Appellate Court of Illinois, Second District.
*188 Harvey A. Paulsen, Julie L. Simpson, Paulsen, Malec & Malartsik, Ltd., Wheaton, for Weberpal Roofing, Inc.
Catherine A. O'Connell, Morse, Bolduc & Dinos, Chicago, for McMackin Construction.
Thomas J. Popovich, Mark J. Vogg, Law Offices of Thomas J. Popovich, P.C., McHenry, for Scott McMackin, Tamara McMackin.
OPINION
Justice McLAREN delivered the judgment of the court, with opinion.

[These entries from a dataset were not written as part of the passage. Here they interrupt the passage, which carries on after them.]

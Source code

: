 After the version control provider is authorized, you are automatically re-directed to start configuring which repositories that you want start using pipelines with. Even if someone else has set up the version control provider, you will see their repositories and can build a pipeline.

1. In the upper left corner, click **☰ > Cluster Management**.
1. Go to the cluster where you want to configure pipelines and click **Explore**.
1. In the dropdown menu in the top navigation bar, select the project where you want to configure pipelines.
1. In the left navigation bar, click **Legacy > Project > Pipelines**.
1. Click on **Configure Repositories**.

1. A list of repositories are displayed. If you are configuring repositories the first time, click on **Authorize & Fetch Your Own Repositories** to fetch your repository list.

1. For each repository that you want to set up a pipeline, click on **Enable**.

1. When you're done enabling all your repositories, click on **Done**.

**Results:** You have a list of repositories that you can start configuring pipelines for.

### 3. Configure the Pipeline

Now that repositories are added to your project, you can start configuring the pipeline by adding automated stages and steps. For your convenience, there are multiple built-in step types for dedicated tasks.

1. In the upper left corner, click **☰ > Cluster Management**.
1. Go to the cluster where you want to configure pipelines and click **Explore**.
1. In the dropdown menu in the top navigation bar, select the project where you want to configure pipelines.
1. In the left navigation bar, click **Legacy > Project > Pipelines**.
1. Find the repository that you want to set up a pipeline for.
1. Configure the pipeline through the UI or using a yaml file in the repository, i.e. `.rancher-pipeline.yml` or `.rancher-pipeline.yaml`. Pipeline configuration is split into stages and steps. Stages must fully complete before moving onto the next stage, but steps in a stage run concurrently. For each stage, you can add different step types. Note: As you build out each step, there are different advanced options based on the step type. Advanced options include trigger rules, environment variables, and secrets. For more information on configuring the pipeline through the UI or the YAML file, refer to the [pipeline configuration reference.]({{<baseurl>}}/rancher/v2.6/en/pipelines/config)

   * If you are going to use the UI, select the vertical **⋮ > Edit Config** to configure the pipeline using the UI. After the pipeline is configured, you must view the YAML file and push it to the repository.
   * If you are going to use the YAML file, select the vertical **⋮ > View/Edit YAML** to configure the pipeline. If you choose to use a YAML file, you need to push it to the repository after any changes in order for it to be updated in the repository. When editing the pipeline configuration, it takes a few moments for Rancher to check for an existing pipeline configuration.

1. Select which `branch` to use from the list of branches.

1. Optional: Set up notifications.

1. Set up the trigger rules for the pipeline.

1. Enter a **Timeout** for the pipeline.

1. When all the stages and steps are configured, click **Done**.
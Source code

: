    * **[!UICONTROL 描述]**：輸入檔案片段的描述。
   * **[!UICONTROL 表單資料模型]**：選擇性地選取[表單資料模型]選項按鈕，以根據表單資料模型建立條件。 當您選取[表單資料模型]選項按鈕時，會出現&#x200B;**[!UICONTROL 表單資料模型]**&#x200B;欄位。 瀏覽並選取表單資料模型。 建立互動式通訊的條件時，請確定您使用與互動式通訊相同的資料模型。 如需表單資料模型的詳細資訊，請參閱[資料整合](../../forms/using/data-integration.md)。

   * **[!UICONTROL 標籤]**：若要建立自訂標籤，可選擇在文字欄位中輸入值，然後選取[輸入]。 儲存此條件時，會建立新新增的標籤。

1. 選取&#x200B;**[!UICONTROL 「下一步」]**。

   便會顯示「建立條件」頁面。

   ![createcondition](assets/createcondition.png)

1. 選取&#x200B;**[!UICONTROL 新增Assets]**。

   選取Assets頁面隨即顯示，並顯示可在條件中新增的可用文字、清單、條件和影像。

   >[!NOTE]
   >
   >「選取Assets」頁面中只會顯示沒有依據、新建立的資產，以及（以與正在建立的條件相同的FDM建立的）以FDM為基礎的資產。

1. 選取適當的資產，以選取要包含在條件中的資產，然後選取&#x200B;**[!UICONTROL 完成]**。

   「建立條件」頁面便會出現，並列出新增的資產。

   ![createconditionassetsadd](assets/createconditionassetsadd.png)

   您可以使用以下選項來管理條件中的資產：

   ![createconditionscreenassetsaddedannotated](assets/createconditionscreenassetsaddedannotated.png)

¶ 1 Defendant and third-party plaintiff, Weberpal Roofing, Inc., appeals the dismissal of its third-party complaint for contribution against third-party defendant, McMackin Construction. On appeal, Weberpal argues: (1) the trial court erred by dismissing its third-party complaint for contribution; and (2) the trial court abused its discretion by finding that the agreement between McMackin Construction and the underlying plaintiffs, Scott and Tamara McMackin, was made in good faith. We affirm.
¶ 2 I. BACKGROUND
¶ 3 Initially, we address McMackin Construction's request that we strike Weberpal's statement of facts contained in its appellate brief. McMackin Construction argues that it should be struck because it contains argument and is supported by citations to Weberpal's own pleadings and supporting memoranda. Illinois Supreme Court Rule 341(h)(6) (eff. Mar.16, 2007) requires in part that the statement of facts contain "the facts necessary to an understanding of the case, stated accurately and fairly without argument or comment, and with appropriate reference to the pages of the record on appeal." Although our review of Weberpal's statement of facts reveals that it does not comport with Rule 341(h)(6), Weberpal's violations of the rule do not hinder our review of the case. Thus, we need not strike Weberpal's statement of facts. See John Crane Inc. v. Admiral Insurance Co.,
¶ 4 The underlying plaintiffs in this case are Scott and Tamara McMackin (Scott), who filed suit on August 27, 2007, against Weberpal, alleging negligence after Scott was injured in August 2006 during the course of his employment with McMackin Construction. On May 13, 2009, Weberpal filed a third-party complaint against McMackin Construction, seeking contribution. On May 22, 2009, McMackin Construction filed an affirmative defense alleging that Scott had filed а workers' compensation claim and that its maximum liability in contribution was limited to the amount it paid Scott in benefits.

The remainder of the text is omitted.